### Assigned task
Every line below that holds the string "кататься" should be copied out.

[Plain-text document sources]
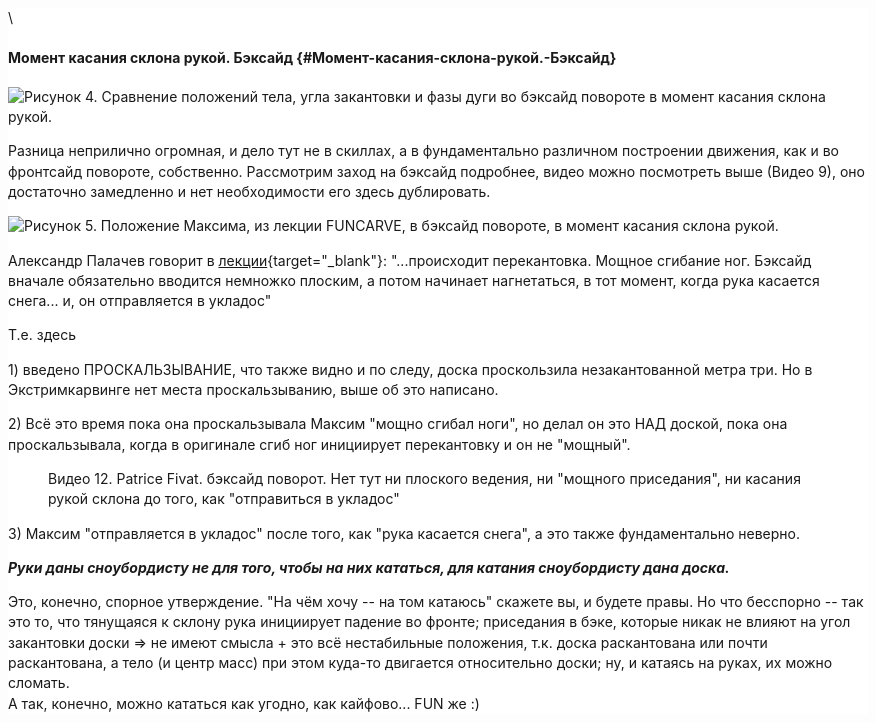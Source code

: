 \

#### Момент касания склона рукой. Бэксайд {#Момент-касания-склона-рукой.-Бэксайд}

![Рисунок 4. Сравнение положений тела, угла закантовки и фазы дуги во
бэксайд повороте в момент касания склона
рукой.](/file/4b02aee027afc8f36440a.png)

Разница неприлично огромная, и дело тут не в скиллах, а в фундаментально
различном построении движения, как и во фронтсайд повороте, собственно.
Рассмотрим заход на бэксайд подробнее, видео можно посмотреть выше
(Видео 9), оно достаточно замедленно и нет необходимости его здесь
дублировать.

![Рисунок 5. Положение Максима, из лекции FUNCARVE, в бэксайд повороте,
в момент касания склона рукой.](/file/f7ce80b29c5bc42eeaf74.png)

Александр Палачев говорит в
[лекции](https://www.youtube.com/live/BK2Kwxb8YH8?feature=share&t=5804){target="_blank"}:
\"\...происходит перекантовка. Мощное сгибание ног. Бэксайд вначале
обязательно вводится немножко плоским, а потом начинает нагнетаться, в
тот момент, когда рука касается снега\... и, он отправляется в укладос\"

Т.е. здесь

1\) введено ПРОСКАЛЬЗЫВАНИЕ, что также видно и по следу, доска
проскользила незакантованной метра три. Но в Экстримкарвинге нет места
проскальзыванию, выше об это написано.

2\) Всё это время пока она проскальзывала Максим \"мощно сгибал ноги\",
но делал он это НАД доской, пока она проскальзывала, когда в оригинале
сгиб ног инициирует перекантовку и он не \"мощный\".

<figure>

<figcaption>Видео 12. Patrice Fivat. бэксайд поворот. Нет тут ни
плоского ведения, ни "мощного приседания", ни касания рукой склона до
того, как "отправиться в укладос"</figcaption>
</figure>

3\) Максим \"отправляется в укладос\" после того, как \"рука касается
снега\", а это также фундаментально неверно.

***Руки даны сноубордисту не для того, чтобы на них кататься, для
катания сноубордисту дана доска.***

Это, конечно, спорное утверждение. \"На чём хочу -- на том катаюсь\"
скажете вы, и будете правы. Но что бесспорно -- так это то, что
тянущаяся к склону рука инициирует падение во фронте; приседания в бэке,
которые никак не влияют на угол закантовки доски =\> не имеют смысла +
это всё нестабильные положения, т.к. доска раскантована или почти
раскантована, а тело (и центр масс) при этом куда-то двигается
относительно доски; ну, и катаясь на руках, их можно сломать.\
А так, конечно, можно кататься как угодно, как кайфово\... FUN же :)
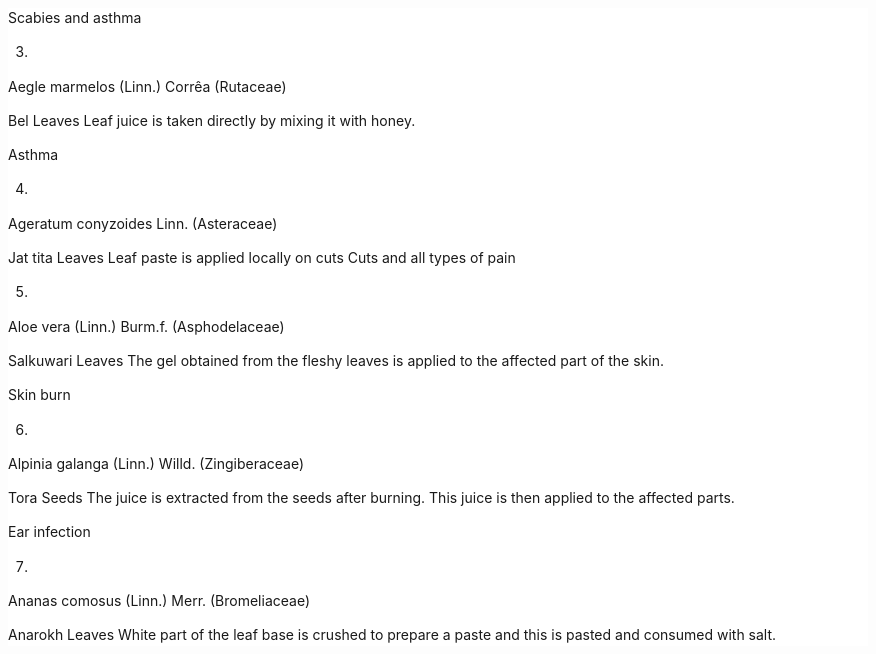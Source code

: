 Scabies and asthma 

3. 
Aegle marmelos 
(Linn.) Corrêa 
(Rutaceae) 

Bel 
Leaves 
Leaf juice is taken directly by mixing it with 
honey. 

Asthma 

4. 
Ageratum 
conyzoides Linn. 
(Asteraceae) 

Jat tita 
Leaves 
Leaf paste is applied locally on cuts 
Cuts and all types of pain 

5. 
Aloe vera (Linn.) 
Burm.f. 
(Asphodelaceae) 

Salkuwari 
Leaves 
The gel obtained from the fleshy leaves is 
applied to the affected part of the skin. 

Skin burn 

6. 
Alpinia galanga 
(Linn.) Willd. 
(Zingiberaceae) 

Tora 
Seeds 
The juice is extracted from the seeds after 
burning. This juice is then applied to the 
affected parts. 

Ear infection 

7. 
Ananas comosus 
(Linn.) Merr. 
(Bromeliaceae) 

Anarokh 
Leaves 
White part of the leaf base is crushed to prepare 
a paste and this is pasted and consumed with 
salt.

### Reply to the task
***Руки даны сноубордисту не для того, чтобы на них кататься, для
А так, конечно, можно кататься как угодно, как кайфово\... FUN же :)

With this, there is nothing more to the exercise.